* **Required work**: Pictures stay out of this copy; please retype only the lines from the start of the records through the line with "for the course".

* **Material for this task**:

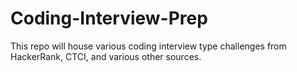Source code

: # Coding-Interview-Prep
This repo will house various coding interview type challenges from HackerRank, CTCI, and various other sources.
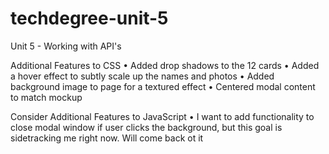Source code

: # techdegree-unit-5

Unit 5 - Working with API's

Additional Features to CSS
• Added drop shadows to the 12 cards
• Added a hover effect to subtly scale up the names and photos
• Added background image to page for a textured effect
• Centered modal content to match mockup

Consider Additional Features to JavaScript
• I want to add functionality to close modal window if user clicks the background, but this goal is sidetracking me right now. Will come back ot it
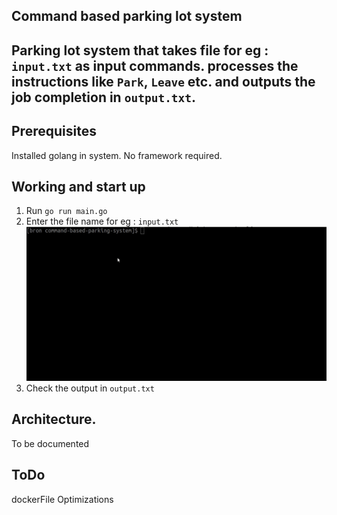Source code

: 
## Command based parking lot system
Parking lot system that takes file for eg : `input.txt` as input commands.
processes the instructions like `Park`, `Leave` etc. and outputs the job completion
in `output.txt`. 
-------------------------------------------------------

## Prerequisites
Installed golang in system. No framework required.

## Working and start up
1. Run `go run main.go`
2. Enter the file name for eg : `input.txt`
![Alt text](working.gif?raw=true "Title") 
3. Check the output in `output.txt`

## Architecture.
To be documented

## ToDo
dockerFile
Optimizations
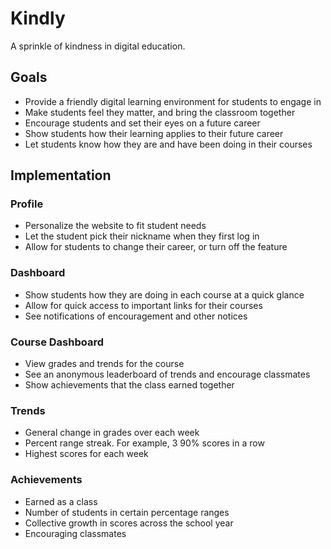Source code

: # Kindly
A sprinkle of kindness in digital education.

## Goals
* Provide a friendly digital learning environment for students to engage in
* Make students feel they matter, and bring the classroom together
* Encourage students and set their eyes on a future career
* Show students how their learning applies to their future career
* Let students know how they are and have been doing in their courses

## Implementation
### Profile
* Personalize the website to fit student needs
* Let the student pick their nickname when they first log in
* Allow for students to change their career, or turn off the feature

### Dashboard
* Show students how they are doing in each course at a quick glance
* Allow for quick access to important links for their courses
* See notifications of encouragement and other notices

### Course Dashboard
* View grades and trends for the course
* See an anonymous leaderboard of trends and encourage classmates
* Show achievements that the class earned together

### Trends
* General change in grades over each week
* Percent range streak. For example, 3 90% scores in a row
* Highest scores for each week

### Achievements
* Earned as a class
* Number of students in certain percentage ranges
* Collective growth in scores across the school year
* Encouraging classmates

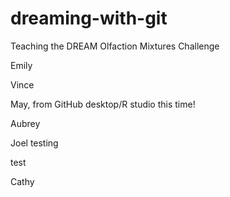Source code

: # dreaming-with-git
Teaching the DREAM Olfaction Mixtures Challenge

Emily

Vince

May, from GitHub desktop/R studio this time!

Aubrey

Joel testing

test

Cathy


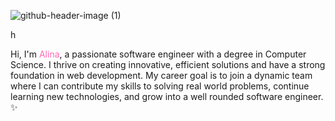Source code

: ![github-header-image (1)](https://github.com/user-attachments/assets/3f22c8d5-6599-4a65-8093-1eacd980aed3)


h

Hi, I'm <font color="#FF69B4">Alina</font>, a passionate software engineer with a degree in Computer Science. I thrive on creating innovative, efficient solutions and have a strong foundation in web development. My career goal is to join a dynamic team where I can contribute my skills to solving real world problems, continue learning new technologies, and grow into a well rounded software engineer. ✨




<!--
**l3naaaa/l3naaaa** is a ✨ _special_ ✨ repository because its `README.md` (this file) appears on your GitHub profile.


Here are some ideas to get you started:

- 🔭 I’m currently working on ...
- 🌱 I’m currently learning ...
- 👯 I’m looking to collaborate on ...
- 🤔 I’m looking for help with ...
- 💬 Ask me about ...
- 📫 How to reach me: ...
- 😄 Pronouns: ...
- ⚡ Fun fact: ...
-->
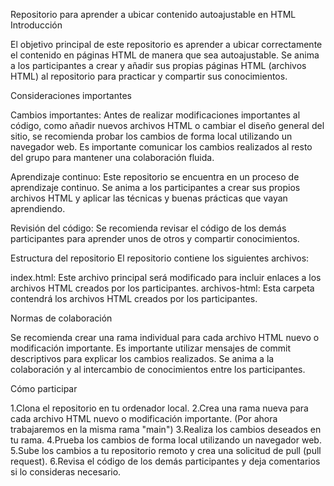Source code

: Repositorio para aprender a ubicar contenido autoajustable en HTML
Introducción

El objetivo principal de este repositorio es aprender a ubicar correctamente el contenido en páginas HTML de manera que sea autoajustable. 
Se anima a los participantes a crear y añadir sus propias páginas HTML (archivos HTML) al repositorio para practicar y compartir sus conocimientos.

Consideraciones importantes

Cambios importantes: Antes de realizar modificaciones importantes al código, como añadir nuevos archivos HTML o cambiar el diseño general del sitio, se recomienda 
probar los cambios de forma local utilizando un navegador web. Es importante comunicar los cambios realizados al resto del grupo para mantener una colaboración fluida.

Aprendizaje continuo: Este repositorio se encuentra en un proceso de aprendizaje continuo. Se anima a los participantes a crear sus propios archivos HTML y aplicar 
las técnicas y buenas prácticas que vayan aprendiendo.

Revisión del código: Se recomienda revisar el código de los demás participantes para aprender unos de otros y compartir conocimientos.

Estructura del repositorio
El repositorio contiene los siguientes archivos:

index.html: Este archivo principal será modificado para incluir enlaces a los archivos HTML creados por los participantes.
archivos-html: Esta carpeta contendrá los archivos HTML creados por los participantes.

Normas de colaboración

Se recomienda crear una rama individual para cada archivo HTML nuevo o modificación importante.
Es importante utilizar mensajes de commit descriptivos para explicar los cambios realizados.
Se anima a la colaboración y al intercambio de conocimientos entre los participantes.

Cómo participar

1.Clona el repositorio en tu ordenador local.
2.Crea una rama nueva para cada archivo HTML nuevo o modificación importante. (Por ahora trabajaremos en la misma rama "main")
3.Realiza los cambios deseados en tu rama.
4.Prueba los cambios de forma local utilizando un navegador web.
5.Sube los cambios a tu repositorio remoto y crea una solicitud de pull (pull request).
6.Revisa el código de los demás participantes y deja comentarios si lo consideras necesario.
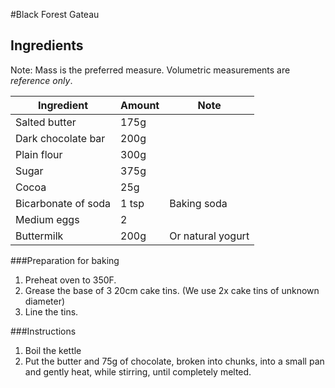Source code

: #Black Forest Gateau

## Ingredients
Note: Mass is the preferred measure.  Volumetric measurements are *reference only*.

|Ingredient|Amount|Note|
|---|---|---|
|Salted butter|175g||
|Dark chocolate bar|200g||
|Plain flour|300g||
|Sugar|375g||
|Cocoa|25g||
|Bicarbonate of soda|1 tsp|Baking soda|
|Medium eggs|2||
|Buttermilk|200g|Or natural yogurt|

###Preparation for baking
1. Preheat oven to 350F.
1. Grease the base of 3 20cm cake tins.  (We use 2x cake tins of unknown diameter)
1. Line the tins.

###Instructions
1. Boil the kettle
1. Put the butter and 75g of chocolate, broken into chunks, into a small pan and gently heat, while stirring, until completely melted.
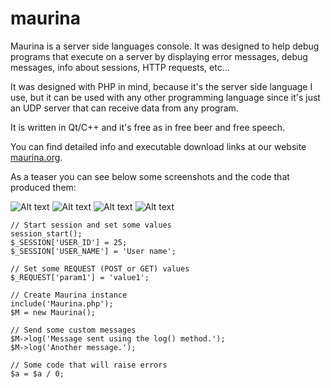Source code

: maurina
=======

Maurina is a server side languages console. It was designed to help debug programs that execute on a server by displaying error messages, debug messages, info about sessions, HTTP requests, etc...

It was designed with PHP in mind, because it's the server side language I use, but it can be used with any other programming language since it's just an UDP server that can receive data from any program.

It is written in Qt/C++ and it's free as in free beer and free speech.

You can find detailed info and executable download links at our website [maurina.org](http://maurina.org).

As a teaser you can see below some screenshots and the code that produced them:

![Alt text](http://www.maurina.org/images/cap1_en.png)
![Alt text](http://www.maurina.org/images/cap2_en.png)
![Alt text](http://www.maurina.org/images/cap3_en.png)
![Alt text](http://www.maurina.org/images/cap4_en.png)

    // Start session and set some values
    session_start();
    $_SESSION['USER_ID'] = 25;
    $_SESSION['USER_NAME'] = 'User name';

    // Set some REQUEST (POST or GET) values
    $_REQUEST['param1'] = 'value1';

    // Create Maurina instance
    include('Maurina.php');
    $M = new Maurina();

    // Send some custom messages
    $M->log('Message sent using the log() method.');
    $M->log('Another message.');

    // Some code that will raise errors
    $a = $a / 0;

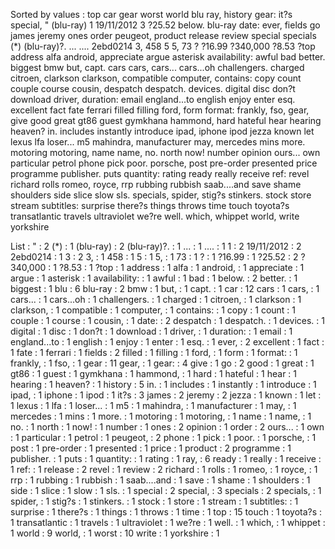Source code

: Sorted by values :
top car gear worst world blu ray, history gear: it?s special, " (blu-ray) 1 19/11/2012 3 ?25.52 below. blu-ray date: ever, fields go james jeremy ones order peugeot, product release review special specials (*) (blu-ray)?. ... .... 2ebd0214 3, 458 5 5, 73 ? ?16.99 ?340,000 ?8.53 ?top address alfa android, appreciate argue asterisk availability: awful bad better. biggest bmw but, capt. cars cars, cars... cars...oh challengers. charged citroen, clarkson clarkson, compatible computer, contains: copy count couple course cousin, despatch despatch. devices. digital disc don?t download driver, duration: email england...to english enjoy enter esq. excellent fact fate ferrari filled filling ford, form format: frankly, fso, gear, give good great gt86 guest gymkhana hammond, hard hateful hear hearing heaven? in. includes instantly introduce ipad, iphone ipod jezza known let lexus lfa loser... m5 mahindra, manufacturer may, mercedes mins more. motoring motoring, name name, no. north now! number opinion ours... own particular petrol phone pick poor. porsche, post pre-order presented price programme publisher. puts quantity: rating ready really receive ref: revel richard rolls romeo, royce, rrp rubbing rubbish saab....and save shame shoulders side slice slow sls. specials, spider, stig?s stinkers. stock store stream subtitles: surprise there?s things throws time touch toyota?s transatlantic travels ultraviolet we?re well. which, whippet world, write yorkshire 

List :
" : 2
(*) : 1
(blu-ray) : 2
(blu-ray)?. : 1
... : 1
.... : 1
1 : 2
19/11/2012 : 2
2ebd0214 : 1
3 : 2
3, : 1
458 : 1
5 : 1
5, : 1
73 : 1
? : 1
?16.99 : 1
?25.52 : 2
?340,000 : 1
?8.53 : 1
?top : 1
address : 1
alfa : 1
android, : 1
appreciate : 1
argue : 1
asterisk : 1
availability: : 1
awful : 1
bad : 1
below. : 2
better. : 1
biggest : 1
blu : 6
blu-ray : 2
bmw : 1
but, : 1
capt. : 1
car : 12
cars : 1
cars, : 1
cars... : 1
cars...oh : 1
challengers. : 1
charged : 1
citroen, : 1
clarkson : 1
clarkson, : 1
compatible : 1
computer, : 1
contains: : 1
copy : 1
count : 1
couple : 1
course : 1
cousin, : 1
date: : 2
despatch : 1
despatch. : 1
devices. : 1
digital : 1
disc : 1
don?t : 1
download : 1
driver, : 1
duration: : 1
email : 1
england...to : 1
english : 1
enjoy : 1
enter : 1
esq. : 1
ever, : 2
excellent : 1
fact : 1
fate : 1
ferrari : 1
fields : 2
filled : 1
filling : 1
ford, : 1
form : 1
format: : 1
frankly, : 1
fso, : 1
gear : 11
gear, : 1
gear: : 4
give : 1
go : 2
good : 1
great : 1
gt86 : 1
guest : 1
gymkhana : 1
hammond, : 1
hard : 1
hateful : 1
hear : 1
hearing : 1
heaven? : 1
history : 5
in. : 1
includes : 1
instantly : 1
introduce : 1
ipad, : 1
iphone : 1
ipod : 1
it?s : 3
james : 2
jeremy : 2
jezza : 1
known : 1
let : 1
lexus : 1
lfa : 1
loser... : 1
m5 : 1
mahindra, : 1
manufacturer : 1
may, : 1
mercedes : 1
mins : 1
more. : 1
motoring : 1
motoring, : 1
name : 1
name, : 1
no. : 1
north : 1
now! : 1
number : 1
ones : 2
opinion : 1
order : 2
ours... : 1
own : 1
particular : 1
petrol : 1
peugeot, : 2
phone : 1
pick : 1
poor. : 1
porsche, : 1
post : 1
pre-order : 1
presented : 1
price : 1
product : 2
programme : 1
publisher. : 1
puts : 1
quantity: : 1
rating : 1
ray, : 6
ready : 1
really : 1
receive : 1
ref: : 1
release : 2
revel : 1
review : 2
richard : 1
rolls : 1
romeo, : 1
royce, : 1
rrp : 1
rubbing : 1
rubbish : 1
saab....and : 1
save : 1
shame : 1
shoulders : 1
side : 1
slice : 1
slow : 1
sls. : 1
special : 2
special, : 3
specials : 2
specials, : 1
spider, : 1
stig?s : 1
stinkers. : 1
stock : 1
store : 1
stream : 1
subtitles: : 1
surprise : 1
there?s : 1
things : 1
throws : 1
time : 1
top : 15
touch : 1
toyota?s : 1
transatlantic : 1
travels : 1
ultraviolet : 1
we?re : 1
well. : 1
which, : 1
whippet : 1
world : 9
world, : 1
worst : 10
write : 1
yorkshire : 1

* **Response area**:
Source code

: # Coding-Interview-Prep
This repo will house various coding interview type challenges from HackerRank, CTCI, and various other sources.
Source code

: # techdegree-unit-5

Unit 5 - Working with API's

Additional Features to CSS
• Added drop shadows to the 12 cards
• Added a hover effect to subtly scale up the names and photos
• Added background image to page for a textured effect
• Centered modal content to match mockup

Consider Additional Features to JavaScript
• I want to add functionality to close modal window if user clicks the background, but this goal is sidetracking me right now. Will come back ot it
Source code

: 
## Command based parking lot system
Parking lot system that takes file for eg : `input.txt` as input commands.
processes the instructions like `Park`, `Leave` etc. and outputs the job completion
in `output.txt`. 
-------------------------------------------------------

## Prerequisites
Installed golang in system. No framework required.

## Working and start up
1. Run `go run main.go`
2. Enter the file name for eg : `input.txt`
![Alt text](working.gif?raw=true "Title") 
3. Check the output in `output.txt`

## Architecture.
To be documented

## ToDo
dockerFile
Optimizations
Source code

: # Kindly
A sprinkle of kindness in digital education.

## Goals
* Provide a friendly digital learning environment for students to engage in
* Make students feel they matter, and bring the classroom together
* Encourage students and set their eyes on a future career
* Show students how their learning applies to their future career
* Let students know how they are and have been doing in their courses

## Implementation
### Profile
* Personalize the website to fit student needs
* Let the student pick their nickname when they first log in
* Allow for students to change their career, or turn off the feature

### Dashboard
* Show students how they are doing in each course at a quick glance
* Allow for quick access to important links for their courses
* See notifications of encouragement and other notices

### Course Dashboard
* View grades and trends for the course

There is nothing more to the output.